## Exercise prompt
Go to the line containing "professional schedules separate." in the records below and print it and every following line exactly, on through the line containing "reminders or notifications.", then stop.

## Dataset entries

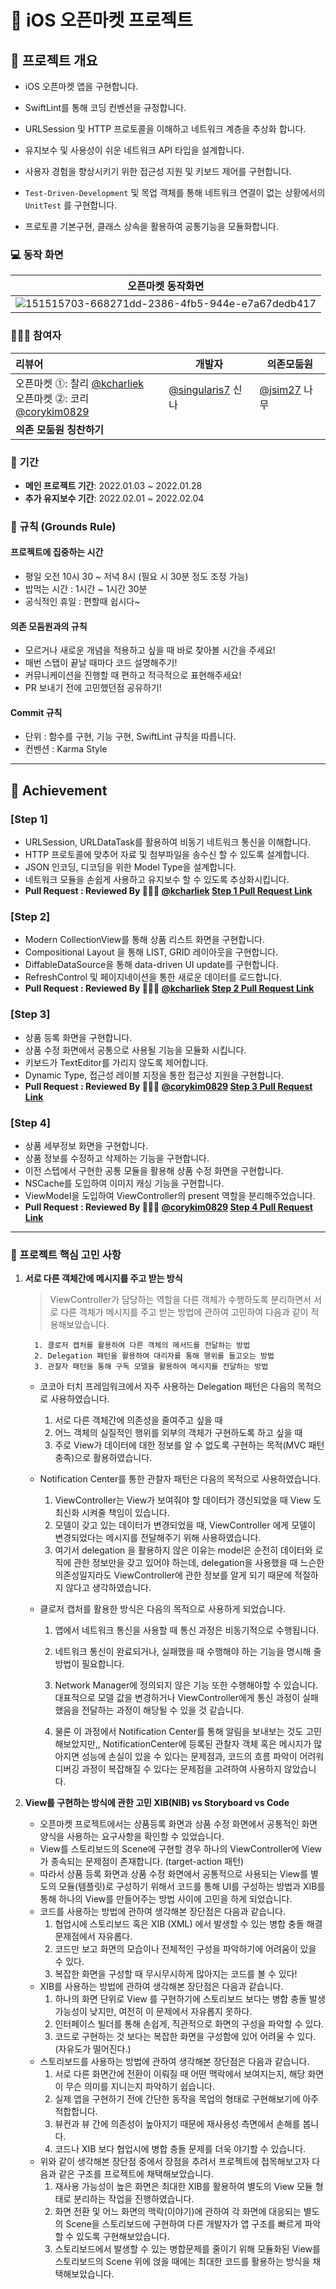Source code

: # 🧮 **iOS 오픈마켓 프로젝트**



## 🧐 프로젝트 개요

- iOS 오픈마켓 앱을 구현합니다.

- SwiftLint를 통해 코딩 컨벤션을 규정합니다.

- URLSession 및 HTTP 프로토콜을 이해하고 네트워크 계층을 추상화 합니다.

- 유지보수 및 사용성이 쉬운 네트워크 API 타입을 설계합니다.

- 사용자 경험을 향상시키기 위한 접근성 지원 및 키보드 제어를 구현합니다.

- `Test-Driven-Development` 및 목업 객체를 통해 네트워크 연결이 없는 상황에서의 `UnitTest` 를 구현합니다.

- 프로토콜 기본구현, 클래스 상속을 활용하여 공통기능을 모듈화합니다.

  

### 💻 동작 화면

|                      오픈마켓 동작화면                       |
| :----------------------------------------------------------: |
| ![151515703-668271dd-2386-4fb5-944e-e7a67dedb417](https://user-images.githubusercontent.com/25794814/151515703-668271dd-2386-4fb5-944e-e7a67dedb417.gif) |



### 🧑🏻‍💻 **참여자**

| 리뷰어                                                       | 개발자                                            | 의존모둠원                                |
| :----------------------------------------------------------- | ------------------------------------------------- | ----------------------------------------- |
| 오픈마켓 ⓵: 찰리 [@kcharliek](https://github.com/kcharliek) <br />오픈마켓 ⓶: 코리 [@corykim0829](https://github.com/corykim0829) | [@singularis7](https://github.com/smart8612) 신나 | [@jsim27](https://github.com/jsim27) 나무 |
| **의존 모둠원 칭찬하기**                                     |                                                   |                                           |



### 📆 **기간**

* **메인 프로젝트 기간**: 2022.01.03 ~ 2022.01.28
* **추가 유지보수 기간**: 2022.02.01 ~ 2022.02.04



### 📖 규칙 (Grounds Rule)

#### 프로젝트에 집중하는 시간

- 평일 오전 10시 30 ~ 저녁 8시 (필요 시 30분 정도 조정 가능)
- 밥먹는 시간 : 1시간 ~ 1시간 30분
- 공식적인 휴일 : 편할때 쉽시다~

#### 의존 모둠원과의 규칙

- 모르거나 새로운 개념을 적용하고 싶을 때 바로 찾아볼 시간을 주세요!
- 매번 스탭이 끝날 때마다 코드 설명해주기!
- 커뮤니케이션을 진행할 때 편하고 적극적으로 표현해주세요!
- PR 보내기 전에 고민했던점 공유하기!

#### Commit 규칙

* 단위 : 함수를 구현, 기능 구현, SwiftLint 규칙을 따릅니다.
* 컨벤션 : Karma Style



---



## 🥳 **Achievement**



### [Step 1]

- URLSession, URLDataTask를 활용하여 비동기 네트워크 통신을 이해합니다.
- HTTP 프로토콜에 맞추어 자료 및 첨부파일을 송수신 할 수 있도록 설계합니다.
- JSON 인코딩, 디코딩을 위한 Model Type을 설계합니다.
- 네트워크 모듈을 손쉽게 사용하고 유지보수 할 수 있도록 추상화시킵니다.
- **Pull Request : Reviewed By 🧑🏻‍💻 [@kcharliek](https://github.com/kcharliek) [Step 1 Pull Request Link](https://github.com/yagom-academy/ios-open-market/pull/85)** 



### [Step 2]

- Modern CollectionView를 통해 상품 리스트 화면을 구현합니다.
- Compositional Layout 을 통해 LIST, GRID 레이아웃을 구현합니다.
- DiffableDataSource을 통해 data-driven UI update를 구현합니다.
- RefreshControl 및 페이지네이션을 통한 새로운 데이터를 로드합니다.
- **Pull Request : Reviewed By 🧑🏻‍💻 [@kcharliek](https://github.com/kcharliek) [Step 2 Pull Request Link](https://github.com/yagom-academy/ios-open-market/pull/103)** 



### [Step 3]

- 상품 등록 화면을 구현합니다.
- 상품 수정 화면에서 공통으로 사용될 기능을 모듈화 시킵니다.
- 키보드가 TextEditor를 가리지 않도록 제어합니다.
- Dynamic Type, 접근성 레이블 지정을 통한 접근성 지원을 구현합니다.
- **Pull Request : Reviewed By 🧑🏻‍💻 [@corykim0829](https://github.com/corykim0829) [Step 3 Pull Request Link](https://github.com/yagom-academy/ios-open-market/pull/108#issue-1109235800)** 



### [Step 4]

* 상품 세부정보 화면을 구현합니다.
* 상품 정보를 수정하고 삭제하는 기능을 구현합니다.
* 이전 스텝에서 구현한 공통 모듈을 활용해 상품 수정 화면을 구현합니다.
* NSCache를 도입하여 이미지 캐싱 기능을 구현합니다.
* ViewModel을 도입하여 ViewController의 present 역할을 분리해주었습니다.
* **Pull Request : Reviewed By 🧑🏻‍💻 [@corykim0829](https://github.com/corykim0829) [Step 4 Pull Request Link](https://github.com/yagom-academy/ios-open-market/pull/108#issuecomment-1024005531)** 

---

### 🎼 프로젝트 핵심 고민 사항

1. **서로 다른 객체간에 메시지를 주고 받는 방식**

   > ViewController가 담당하는 역할을 다른 객체가 수행하도록 분리하면서 서로 다른 객체가 메시지를 주고 받는 방법에 관하여 고민하여 다음과 같이 적용해보았습니다.

         1. 클로저 캡처를 활용하여 다른 객체의 메서드를 전달하는 방법
         2. Delegation 패턴을 활용하여 대리자를 통해 행위를 들고오는 방법
         3. 관찰자 패턴을 통해 구독 모델을 활용하여 메시지를 전달하는 방법

   * 코코아 터치 프레임워크에서 자주 사용하는 Delegation 패턴은 다음의 목적으로 사용하였습니다.

     1. 서로 다른 객체간에 의존성을 줄여주고 싶을 때
     2. 어느 객체의 실질적인 행위를 외부의 객체가 구현하도록 하고 싶을 때
     3. 주로 View가 데이터에 대한 정보를 알 수 없도록 구현하는 목적(MVC 패턴 충족)으로 활용하였습니다.

   * Notification Center를 통한 관찰자 패턴은 다음의 목적으로 사용하였습니다.

     1. ViewController는 View가 보여줘야 할 데이터가 갱신되었을 때 View 도 최신화 시켜줄 책임이 있습니다.
     2. 모델이 갖고 있는 데이터가 변경되었을 때, ViewController 에게 모델이 변경되었다는 메시지를 전달해주기 위해 사용하였습니다.
     3. 여기서 delegation 을 활용하지 않은 이유는 model은 순전히 데이터와 로직에 관한 정보만을 갖고 있어야 하는데, delegation을 사용했을 때 느슨한 의존성일지라도 ViewController에 관한 정보를 알게 되기 때문에 적절하지 않다고 생각하였습니다. 

   * 클로저 캡처를 활용한 방식은 다음의 목적으로 사용하게 되었습니다.

     1. 앱에서 네트워크 통신을 사용할 때 통신 과정은 비동기적으로 수행됩니다.

     2. 네트워크 통신이 완료되거나, 실패했을 때 수행해야 하는 기능을 명시해 줄 방법이 필요합니다.

     3. Network Manager에 정의되지 않은 기능 또한 수행해야할 수 있습니다. 대표적으로 모델 값을 변경하거나 ViewController에게 통신 과정이 실패했음을 전달하는 과정이 해당될 수 있을 것 같습니다.

     4. 물론 이 과정에서 Notification Center를 통해 알림을 보내보는 것도 고민해보았지만,, NotificationCenter에 등록된 관찰자 객체 혹은 메시지가 많아지면 성능에 손실이 있을 수 있다는 문제점과, 코드의 흐름 파악이 어려워 디버깅 과정이 복잡해질 수 있다는 문제점을 고려하여 사용하지 않았습니다.

        

2. **View를 구현하는 방식에 관한 고민 XIB(NIB) vs Storyboard vs Code**
   
   * 오픈마켓 프로젝트에서는 상품등록 화면과 상품 수정 화면에서 공통적인 화면 양식을 사용하는 요구사항을 확인할 수 있었습니다.
   * View를 스토리보드의 Scene에 구현할 경우 하나의 ViewController에 View가 종속되는 문제점이 존재합니다. (target-action 패턴)
   * 따라서 상품 등록 화면과 상품 수정 화면에서 공통적으로 사용되는 View를 별도의 모듈(템플릿)로 구성하기 위해서 코드를 통해 UI를 구성하는 방법과 XIB를 통해 하나의 View를 만들어주는 방법 사이에 고민을 하게 되었습니다.
   * 코드를 사용하는 방법에 관하여 생각해본 장단점은 다음과 같습니다. 
     1. 협업시에 스토리보드 혹은 XIB (XML) 에서 발생할 수 있는 병합 충돌 해결 문제점에서 자유롭다.
     2. 코드만 보고 화면의 모습이나 전체적인 구성을 파악하기에 어려움이 있을 수 있다.
     3. 복잡한 화면을 구성할 때 무시무시하게 많아지는 코드를 볼 수 있다!
   * XIB를 사용하는 방법에 관하여 생각해본 장단점은 다음과 같습니다.
     1. 하나의 화면 단위로 View 를 구현하기에 스토리보드 보다는 병합 충돌 발생가능성이 낮지만, 여전히 이 문제에서 자유롭지 못하다.
     2. 인터페이스 빌더를 통해 손쉽게, 직관적으로 화면의 구성을 파악할 수 있다.
     3. 코드로 구현하는 것 보다는 복잡한 화면을 구성함에 있어 어려울 수 있다. (자유도가 떨어진다.) 
   * 스토리보드를 사용하는 방법에 관하여 생각해본 장단점은 다음과 같습니다.
     1. 서로 다른 화면간에 전환이 이뤄질 때 어떤 맥락에서 보여지는지, 해당 화면이 무슨 의미를 지니는지 파악하기 쉽습니다.
     2. 실제 앱을 구현하기 전에 간단한 동작을 목업의 형태로 구현해보기에 아주 적합합니다.
     3. 뷰컨과 뷰 간에 의존성이 높아지기 때문에 재사용성 측면에서 손해를 봅니다.
     4. 코드나 XIB 보다 협업시에 병합 충돌 문제를 더욱 야기할 수 있습니다. 
   * 위와 같이 생각해본 장단점 중에서 장점을 추려서 프로젝트에 접목해보고자 다음과 같은 구조를 프로젝트에 채택해보았습니다. 
     1. 재사용 가능성이 높은 화면은 최대한 XIB를 활용하여 별도의 View 모듈 형태로 분리하는 작업을 진행하였습니다.
     2. 화면 전환 및 어느 화면의 맥락(이야기)에 관하여 각 화면에 대응되는 별도의 Scene을 스토리보드에 구현하여 다른 개발자가 앱 구조를 빠르게 파악할 수 있도록 구현해보았습니다.
     3. 스토리보드에서 발생할 수 있는 병합문제를 줄이기 위해 모듈화된 View를 스토리보드의 Scene 위에 얹을 때에는 최대한 코드를 활용하는 방식을 채택해보았습니다.
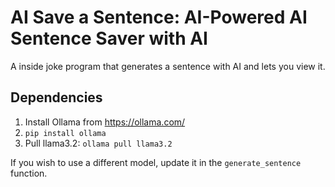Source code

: # AI Save a Sentence: AI-Powered AI Sentence Saver with AI

A inside joke program that generates a sentence with AI and lets you view it.

## Dependencies
1. Install Ollama from https://ollama.com/
2. `pip install ollama`
3. Pull llama3.2: `ollama pull llama3.2`

If you wish to use a different model, update it in the `generate_sentence` function.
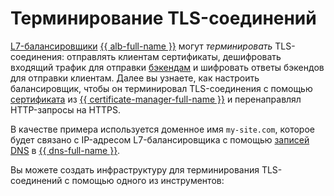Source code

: # Терминирование TLS-соединений


[L7-балансировщики](../../application-load-balancer/concepts/application-load-balancer.md) [{{ alb-full-name }}](../../application-load-balancer/) могут _терминировать_ TLS-соединения: отправлять клиентам сертификаты, дешифровать входящий трафик для отправки [бэкендам](../../application-load-balancer/concepts/backend-group.md) и шифровать ответы бэкендов для отправки клиентам. Далее вы узнаете, как настроить балансировщик, чтобы он терминировал TLS-соединения с помощью [сертификата](../../certificate-manager/concepts/index.md) из [{{ certificate-manager-full-name }}](../../certificate-manager/) и перенаправлял HTTP-запросы на HTTPS.

В качестве примера используется доменное имя `my-site.com`, которое будет связано с IP-адресом L7-балансировщика с помощью [записей DNS](../../dns/concepts/resource-record.md) в [{{ dns-full-name }}](../../dns/).

Вы можете создать инфраструктуру для терминирования TLS-соединений с помощью одного из инструментов:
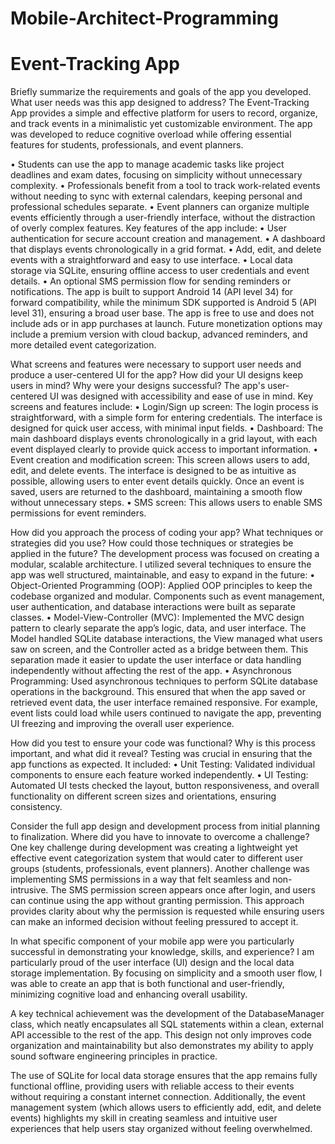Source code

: # Mobile-Architect-Programming
# Event-Tracking App

Briefly summarize the requirements and goals of the app you developed. What user needs was this app designed to address?
The Event-Tracking App provides a simple and effective platform for users to record, organize, and track events in a minimalistic yet customizable environment. The app was developed to reduce cognitive overload while offering essential features for students, professionals, and event planners.

•	Students can use the app to manage academic tasks like project deadlines and exam dates, focusing on simplicity without unnecessary complexity.
•	Professionals benefit from a tool to track work-related events without needing to sync with external calendars, keeping personal and professional schedules separate.
•	Event planners can organize multiple events efficiently through a user-friendly interface, without the distraction of overly complex features.
Key features of the app include:
•	User authentication for secure account creation and management.
•	A dashboard that displays events chronologically in a grid format.
•	Add, edit, and delete events with a straightforward and easy to use interface.
•	Local data storage via SQLite, ensuring offline access to user credentials and event details.
•	An optional SMS permission flow for sending reminders or notifications.
The app is built to support Android 14 (API level 34) for forward compatibility, while the minimum SDK supported is Android 5 (API level 31), ensuring a broad user base.
The app is free to use and does not include ads or in app purchases at launch. Future monetization options may include a premium version with cloud backup, advanced reminders, and more detailed event categorization.

What screens and features were necessary to support user needs and produce a user-centered UI for the app? How did your UI designs keep users in mind? Why were your designs successful?
The app's user-centered UI was designed with accessibility and ease of use in mind. Key screens and features include:
•	Login/Sign up screen: The login process is straightforward, with a simple form for entering credentials. The interface is designed for quick user access, with minimal input fields.
•	Dashboard: The main dashboard displays events chronologically in a grid layout, with each event displayed clearly to provide quick access to important information. 
•	Event creation and modification screen: This screen allows users to add, edit, and delete events. The interface is designed to be as intuitive as possible, allowing users to enter event details quickly. Once an event is saved, users are returned to the dashboard, maintaining a smooth flow without unnecessary steps.
•	SMS screen: This allows users to enable SMS permissions for event reminders.

How did you approach the process of coding your app? What techniques or strategies did you use? How could those techniques or strategies be applied in the future?
The development process was focused on creating a modular, scalable architecture. I utilized several techniques to ensure the app was well structured, maintainable, and easy to expand in the future:
• Object-Oriented Programming (OOP): Applied OOP principles to keep the codebase organized and modular. Components such as event management, user authentication, and database interactions were built as separate classes. 
• Model-View-Controller (MVC): Implemented the MVC design pattern to clearly separate the app’s logic, data, and user interface. The Model handled SQLite database interactions, the View managed what users saw on screen, and the Controller acted as a bridge between them. This separation made it easier to update the user interface or data handling independently without affecting the rest of the app.
• Asynchronous Programming: Used asynchronous techniques to perform SQLite database operations in the background. This ensured that when the app saved or retrieved event data, the user interface remained responsive. For example, event lists could load while users continued to navigate the app, preventing UI freezing and improving the overall user experience.


How did you test to ensure your code was functional? Why is this process important, and what did it reveal?
Testing was crucial in ensuring that the app functions as expected. It included:
•	Unit Testing: Validated individual components to ensure each feature worked independently.
•	UI Testing: Automated UI tests checked the layout, button responsiveness, and overall functionality on different screen sizes and orientations, ensuring consistency.

Consider the full app design and development process from initial planning to finalization. Where did you have to innovate to overcome a challenge?
One key challenge during development was creating a lightweight yet effective event categorization system that would cater to different user groups (students, professionals, event planners). 
Another challenge was implementing SMS permissions in a way that felt seamless and non-intrusive. The SMS permission screen appears once after login, and users can continue using the app without granting permission. This approach provides clarity about why the permission is requested while ensuring users can make an informed decision without feeling pressured to accept it.

In what specific component of your mobile app were you particularly successful in demonstrating your knowledge, skills, and experience?
I am particularly proud of the user interface (UI) design and the local data storage implementation. By focusing on simplicity and a smooth user flow, I was able to create an app that is both functional and user-friendly, minimizing cognitive load and enhancing overall usability.

A key technical achievement was the development of the DatabaseManager class, which neatly encapsulates all SQL statements within a clean, external API accessible to the rest of the app. This design not only improves code organization and maintainability but also demonstrates my ability to apply sound software engineering principles in practice.

The use of SQLite for local data storage ensures that the app remains fully functional offline, providing users with reliable access to their events without requiring a constant internet connection. Additionally, the event management system (which allows users to efficiently add, edit, and delete events) highlights my skill in creating seamless and intuitive user experiences that help users stay organized without feeling overwhelmed.
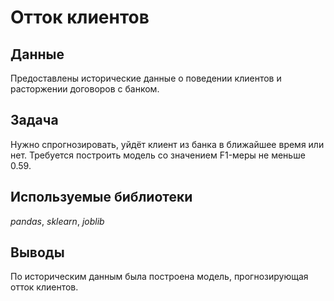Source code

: # Отток клиентов

## Данные
Предоставлены исторические данные о поведении клиентов и расторжении договоров с банком.
## Задача
Нужно спрогнозировать, уйдёт клиент из банка в ближайшее время или нет.
Требуется построить модель со значением F1-меры не меньше 0.59.
## Используемые библиотеки
*pandas*, *sklearn*, *joblib* 

## Выводы
По историческим данным была построена модель, прогнозирующая отток клиентов.


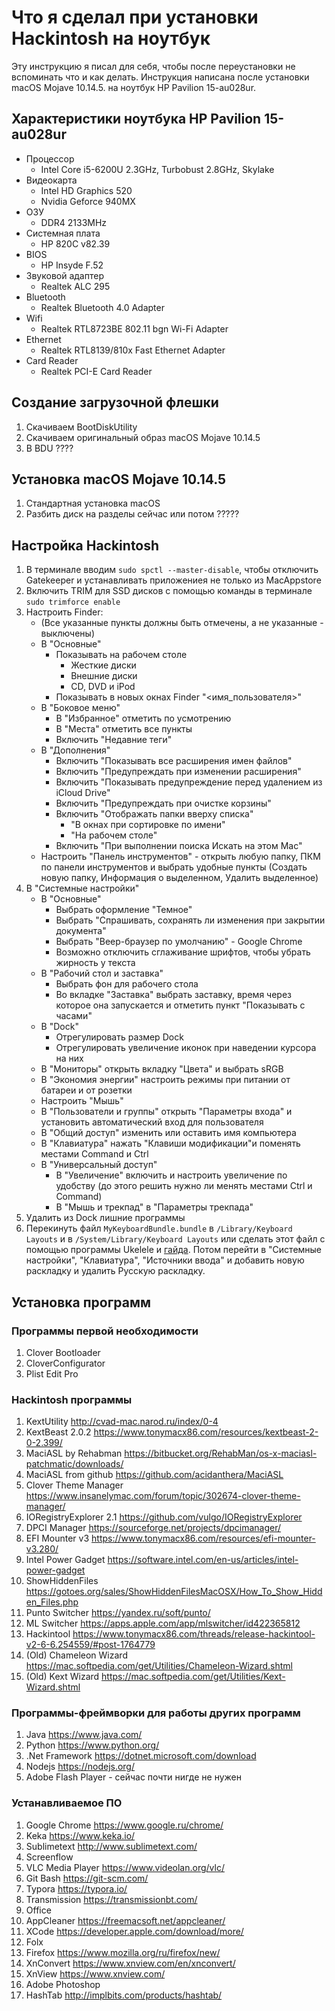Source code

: # Что я сделал при установки Hackintosh на ноутбук

Эту инструкцию я писал для себя, чтобы после переустановки не вспоминать что и как делать. Инструкция написана после установки macOS Mojave 10.14.5. на ноутбук HP Pavilion 15-au028ur.

## Характеристики ноутбука HP Pavilion 15-au028ur

* Процессор
  * Intel Core i5-6200U 2.3GHz, Turbobust 2.8GHz, Skylake
* Видеокарта
  * Intel HD Graphics 520
  * Nvidia Geforce 940MX
* ОЗУ
  * DDR4 2133MHz
* Системная плата
  * HP 820C v82.39
* BIOS
  * HP Insyde F.52
* Звуковой адаптер
  * Realtek ALC 295
* Bluetooth
  * Realtek Bluetooth 4.0 Adapter
* Wifi
  * Realtek RTL8723BE 802.11 bgn Wi-Fi Adapter
* Ethernet
  * Realtek RTL8139/810x Fast Ethernet Adapter
* Card Reader
  * Realtek PCI-E Card Reader

## Создание загрузочной флешки

1. Скачиваем BootDiskUtility
2. Скачиваем оригинальный образ macOS Mojave 10.14.5
3. В BDU ????

## Установка macOS Mojave 10.14.5

1. Стандартная установка macOS
2. Разбить диск на разделы сейчас или потом ?????

## Настройка Hackintosh

1. В терминале вводим `sudo spctl --master-disable`, чтобы отключить Gatekeeper и устанавливать приложениея не только из MacAppstore
2. Включить TRIM для SSD дисков с помощью команды в терминале `sudo trimforce enable`
3. Настроить Finder:
    * (Все указанные пункты должны быть отмечены, а не указанные - выключены)
    * В "Основные"
      * Показывать на рабочем столе
        * Жесткие диски
        * Внешние диски
        * CD, DVD и iPod
      * Показывать в новых окнах Finder "<имя_пользователя>"
    * В "Боковое меню"
      * В "Избранное" отметить по усмотрению
      * В "Места" отметить все пункты
      * Включить "Недавние теги"
    * В "Дополнения"
      * Включить "Показывать все расширения имен файлов"
      * Включить "Предупреждать при изменении расширения"
      * Включить "Показывать предупреждение перед удалением из iCloud Drive"
      * Включить "Предупреждать при очистке корзины"
      * Включить "Отображать папки вверху списка"
        * "В окнах при сортировке по имени"
        * "На рабочем столе"
      * Включить "При выполнении поиска Искать на этом Mac"
    * Настроить "Панель инструментов" - открыть любую папку, ПКМ по панели инструментов и выбрать удобные пункты (Создать новую папку, Информация о выделенном, Удалить выделенное)
4. В "Системные настройки"
    * В "Основные"
      * Выбрать оформление "Темное"
      * Выбрать "Спрашивать, сохранять ли изменения при закрытии документа"
      * Выбрать "Веер-браузер по умолчанию" - Google Chrome
      * Возможно отключить сглаживание шрифтов, чтобы убрать жирность у текста
    * В "Рабочий стол и заставка"
      * Выбрать фон для рабочего стола
      * Во вкладке "Заставка" выбрать заставку, время через которое она запускается и отметить пункт "Показывать с часами"
    * В "Dock"
      * Отрегулировать размер Dock
      * Отрегулировать увеличение иконок при наведении курсора на них
    * В "Мониторы" открыть вкладку "Цвета" и выбрать sRGB
    * В "Экономия энергии" настроить режимы при питании от батареи и от розетки
    * Настроить "Мышь"
    * В "Пользователи и группы" открыть "Параметры входа" и установить автоматический вход для пользователя
    * В "Общий доступ" изменить или оставить имя компьютера
    * В "Клавиатура" нажать "Клавиши модификации"и поменять местами Command и Ctrl
    * В "Универсальный доступ"
      * В "Увеличение" включить и настроить увеличение по удобству (до этого решить нужно ли менять местами Ctrl и Command)
      * В "Мышь и трекпад" в "Параметры трекпада"
5. Удалить из Dock лишние программы
6. Перекинуть файл `MyKeyboardBundle.bundle` в `/Library/Keyboard Layouts` и в `/System/Library/Keyboard Layouts` или сделать этот файл с помощью программы Ukelele и [гайда](https://www.youtube.com/watch?v=Ll6UGWGSSv8). Потом перейти в "Системные настройки", "Клавиатура", "Источники ввода" и добавить новую раскладку и удалить Русскую раскладку.

## Установка программ

### Программы первой необходимости

1. Clover Bootloader
2. CloverConfigurator
3. Plist Edit Pro

### Hackintosh программы

1. KextUtility http://cvad-mac.narod.ru/index/0-4
2. KextBeast 2.0.2 https://www.tonymacx86.com/resources/kextbeast-2-0-2.399/
3. MaciASL by Rehabman https://bitbucket.org/RehabMan/os-x-maciasl-patchmatic/downloads/
4. MaciASL from github https://github.com/acidanthera/MaciASL
5. Clover Theme Manager https://www.insanelymac.com/forum/topic/302674-clover-theme-manager/
6. IORegistryExplorer 2.1 https://github.com/vulgo/IORegistryExplorer
7. DPCI Manager https://sourceforge.net/projects/dpcimanager/
8. EFI Mounter v3 https://www.tonymacx86.com/resources/efi-mounter-v3.280/
9. Intel Power Gadget https://software.intel.com/en-us/articles/intel-power-gadget
10. ShowHiddenFiles https://gotoes.org/sales/ShowHiddenFilesMacOSX/How_To_Show_Hidden_Files.php
11. Punto Switcher https://yandex.ru/soft/punto/
12. ML Switcher https://apps.apple.com/app/mlswitcher/id422365812
13. Hackintool https://www.tonymacx86.com/threads/release-hackintool-v2-6-6.254559/#post-1764779
14. (Old) Chameleon Wizard https://mac.softpedia.com/get/Utilities/Chameleon-Wizard.shtml
15. (Old) Kext Wizard https://mac.softpedia.com/get/Utilities/Kext-Wizard.shtml

### Программы-фреймворки для работы других программ

1. Java https://www.java.com/
2. Python https://www.python.org/
3. .Net Framework https://dotnet.microsoft.com/download
4. Nodejs https://nodejs.org/
5. Adobe Flash Player - сейчас почти нигде не нужен

### Устанавливаемое ПО

1. Google Chrome <https://www.google.ru/chrome/>
2. Keka <https://www.keka.io/>
3. Sublimetext <http://www.sublimetext.com/>
4. Screenflow
5. VLC Media Player <https://www.videolan.org/vlc/>
6. Git Bash <https://git-scm.com/>
8. Typora <https://typora.io/>
9. Transmission https://transmissionbt.com/
10. Office
11. AppCleaner https://freemacsoft.net/appcleaner/
12. XCode https://developer.apple.com/download/more/
13. Folx
14. Firefox <https://www.mozilla.org/ru/firefox/new/>
15. XnConvert <https://www.xnview.com/en/xnconvert/>
16. XnView <https://www.xnview.com/>
17. Adobe Photoshop
18. HashTab http://implbits.com/products/hashtab/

## Your solution
•	Professionals benefit from a tool to track work-related events without needing to sync with external calendars, keeping personal and professional schedules separate.
•	Event planners can organize multiple events efficiently through a user-friendly interface, without the distraction of overly complex features.
Key features of the app include:
•	User authentication for secure account creation and management.
•	A dashboard that displays events chronologically in a grid format.
•	Add, edit, and delete events with a straightforward and easy to use interface.
•	Local data storage via SQLite, ensuring offline access to user credentials and event details.
•	An optional SMS permission flow for sending reminders or notifications.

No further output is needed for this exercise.